Control Systems Digger digs into data found on Shodan.
Currently scanning via KNXnet/IP (Tunneling) is implemented via csdig-knx. csdig-knx is used for reconnaissance and mapping of KNX TP networks behind KNXnet/IP (Tunneling) controllers.
csdig-knx is a Bash script: csdig.sh.
Scanning with csdig-knx is more robust than scanning with KNXmap itself because intention of csdig-knx is to circumvent the weaknesses of communication over an unreliable protocol like UDP. Obstacles while scanning in the wild are:
- Missing compatibility (not all KNXnet/IP / KNX TP devices are certified and therefore do not stick to the definitions)
- High latencies (running into timeouts)
- Network congestions (loss of datagrams)
- KNXmap itself isn't perfect (knwon issues)
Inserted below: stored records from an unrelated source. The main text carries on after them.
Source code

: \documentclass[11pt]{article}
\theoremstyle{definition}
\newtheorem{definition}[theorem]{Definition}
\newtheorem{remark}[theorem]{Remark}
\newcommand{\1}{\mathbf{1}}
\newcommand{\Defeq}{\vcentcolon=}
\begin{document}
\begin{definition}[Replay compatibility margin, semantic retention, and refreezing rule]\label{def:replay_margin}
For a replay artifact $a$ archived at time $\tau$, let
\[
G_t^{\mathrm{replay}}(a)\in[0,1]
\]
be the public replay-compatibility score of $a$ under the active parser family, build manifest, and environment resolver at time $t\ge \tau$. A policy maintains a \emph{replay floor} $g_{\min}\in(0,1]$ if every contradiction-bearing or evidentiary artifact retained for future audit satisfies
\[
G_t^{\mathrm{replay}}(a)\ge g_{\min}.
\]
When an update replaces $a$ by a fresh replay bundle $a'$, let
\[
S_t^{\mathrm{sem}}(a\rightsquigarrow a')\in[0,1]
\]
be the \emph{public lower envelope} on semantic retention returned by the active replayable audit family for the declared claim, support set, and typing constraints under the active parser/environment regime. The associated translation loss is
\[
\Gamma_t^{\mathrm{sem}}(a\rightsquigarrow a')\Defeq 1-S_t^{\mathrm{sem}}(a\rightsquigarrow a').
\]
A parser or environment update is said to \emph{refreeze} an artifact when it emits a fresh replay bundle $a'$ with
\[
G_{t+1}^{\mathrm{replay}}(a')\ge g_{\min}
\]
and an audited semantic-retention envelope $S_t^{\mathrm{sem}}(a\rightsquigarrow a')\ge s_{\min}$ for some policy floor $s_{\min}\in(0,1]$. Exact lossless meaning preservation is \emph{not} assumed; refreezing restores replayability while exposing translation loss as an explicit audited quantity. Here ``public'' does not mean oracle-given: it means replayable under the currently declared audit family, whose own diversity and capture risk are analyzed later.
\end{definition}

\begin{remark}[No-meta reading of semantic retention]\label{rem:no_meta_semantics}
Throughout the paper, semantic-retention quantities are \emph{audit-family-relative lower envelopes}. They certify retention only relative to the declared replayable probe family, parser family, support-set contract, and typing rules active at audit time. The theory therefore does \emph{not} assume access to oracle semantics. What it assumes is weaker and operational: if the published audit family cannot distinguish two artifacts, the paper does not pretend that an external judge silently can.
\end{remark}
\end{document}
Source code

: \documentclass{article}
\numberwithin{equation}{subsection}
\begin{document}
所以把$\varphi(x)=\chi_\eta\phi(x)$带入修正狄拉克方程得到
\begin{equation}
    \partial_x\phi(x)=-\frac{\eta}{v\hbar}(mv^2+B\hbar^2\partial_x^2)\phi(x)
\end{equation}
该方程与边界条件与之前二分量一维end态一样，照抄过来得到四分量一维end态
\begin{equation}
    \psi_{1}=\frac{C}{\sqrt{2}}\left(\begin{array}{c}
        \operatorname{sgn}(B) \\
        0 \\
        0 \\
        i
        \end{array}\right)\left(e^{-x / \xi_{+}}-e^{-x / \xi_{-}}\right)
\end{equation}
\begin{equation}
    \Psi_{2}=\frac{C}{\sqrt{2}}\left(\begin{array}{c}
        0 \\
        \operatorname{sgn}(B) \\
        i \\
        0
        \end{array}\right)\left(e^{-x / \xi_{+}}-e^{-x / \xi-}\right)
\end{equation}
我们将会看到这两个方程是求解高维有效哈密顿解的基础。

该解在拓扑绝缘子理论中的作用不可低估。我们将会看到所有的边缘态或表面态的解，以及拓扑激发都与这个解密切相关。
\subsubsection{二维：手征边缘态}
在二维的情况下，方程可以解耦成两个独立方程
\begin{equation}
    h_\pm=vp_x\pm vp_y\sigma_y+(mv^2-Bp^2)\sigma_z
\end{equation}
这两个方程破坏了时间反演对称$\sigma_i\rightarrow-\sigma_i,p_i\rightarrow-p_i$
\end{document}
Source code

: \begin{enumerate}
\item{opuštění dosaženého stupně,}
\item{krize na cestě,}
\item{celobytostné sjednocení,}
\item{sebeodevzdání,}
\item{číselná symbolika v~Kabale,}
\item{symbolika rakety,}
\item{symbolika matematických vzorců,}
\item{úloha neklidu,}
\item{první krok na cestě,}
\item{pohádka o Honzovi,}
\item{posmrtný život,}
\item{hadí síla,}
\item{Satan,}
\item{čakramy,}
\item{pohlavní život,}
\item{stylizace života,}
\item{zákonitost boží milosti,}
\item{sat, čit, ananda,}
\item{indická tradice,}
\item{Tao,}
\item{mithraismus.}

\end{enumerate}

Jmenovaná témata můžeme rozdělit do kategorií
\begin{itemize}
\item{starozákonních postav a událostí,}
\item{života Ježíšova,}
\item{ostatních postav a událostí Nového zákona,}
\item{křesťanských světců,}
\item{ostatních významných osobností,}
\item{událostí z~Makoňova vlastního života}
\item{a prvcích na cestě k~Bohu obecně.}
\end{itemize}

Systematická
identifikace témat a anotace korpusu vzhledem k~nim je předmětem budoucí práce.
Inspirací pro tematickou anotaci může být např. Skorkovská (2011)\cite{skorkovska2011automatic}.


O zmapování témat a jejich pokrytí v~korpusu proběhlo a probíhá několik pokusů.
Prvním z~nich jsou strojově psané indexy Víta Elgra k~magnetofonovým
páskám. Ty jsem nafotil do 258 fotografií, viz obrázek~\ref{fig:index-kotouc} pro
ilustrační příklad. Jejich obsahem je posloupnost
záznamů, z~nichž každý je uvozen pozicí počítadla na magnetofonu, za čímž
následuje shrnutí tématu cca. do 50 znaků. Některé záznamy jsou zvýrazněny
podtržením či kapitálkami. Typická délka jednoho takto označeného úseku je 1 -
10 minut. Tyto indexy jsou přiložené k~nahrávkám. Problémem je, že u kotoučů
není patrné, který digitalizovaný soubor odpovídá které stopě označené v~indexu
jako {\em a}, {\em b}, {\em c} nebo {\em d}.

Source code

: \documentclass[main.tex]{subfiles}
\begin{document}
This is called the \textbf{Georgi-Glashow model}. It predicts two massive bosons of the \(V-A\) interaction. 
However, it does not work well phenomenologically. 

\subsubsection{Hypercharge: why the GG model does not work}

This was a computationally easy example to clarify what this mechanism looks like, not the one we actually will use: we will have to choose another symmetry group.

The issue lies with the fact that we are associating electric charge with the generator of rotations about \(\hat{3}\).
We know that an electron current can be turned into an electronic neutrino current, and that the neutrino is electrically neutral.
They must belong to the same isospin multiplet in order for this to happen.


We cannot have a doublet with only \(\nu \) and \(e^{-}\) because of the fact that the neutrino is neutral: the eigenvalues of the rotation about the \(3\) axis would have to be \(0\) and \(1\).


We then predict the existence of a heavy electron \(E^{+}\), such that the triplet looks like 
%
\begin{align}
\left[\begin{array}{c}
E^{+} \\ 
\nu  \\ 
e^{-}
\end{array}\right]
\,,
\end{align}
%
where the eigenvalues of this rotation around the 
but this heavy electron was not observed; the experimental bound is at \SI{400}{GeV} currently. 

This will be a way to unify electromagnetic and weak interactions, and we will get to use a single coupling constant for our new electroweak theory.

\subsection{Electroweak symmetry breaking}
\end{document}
The intention of csdig-knx is also to go deeper into KNX networks than Shodan does.
KNXmap fork found at https://github.com/uwedisch/knxmap because of bug fixes that are currently not included in the original KNXmap.
python-shodan installed with sudo apt-get python-shodan.
csvtool installed with sudo apt-get csvtool.
Finally you also need an account with Shodan.
Called without any parameter csdig-knx searches on Shodan for the keyword knx and traverses thru all results. Each result, i.e. KNXnet/IP (Tunneling) aware controller, is scanned for reachable KNX TP devices on it's configured KNX TP line. Each reachable KNX TP device is also scanned. Together all output is written to the directory data.
Use arguments '-h' or '--help' for help on how to work with csdig-knx.sh.
Configuration is done via file csdig.conf.
Tested on Kali Linux 2020.1 Release and on Ubuntu 16.04 LTS. Tested in local environment against WAGO | Controller KNX IP (750-889), Viessmann Vitogate 200, type KNX and against knxd.
Please consult also the wiki for further details about csdig.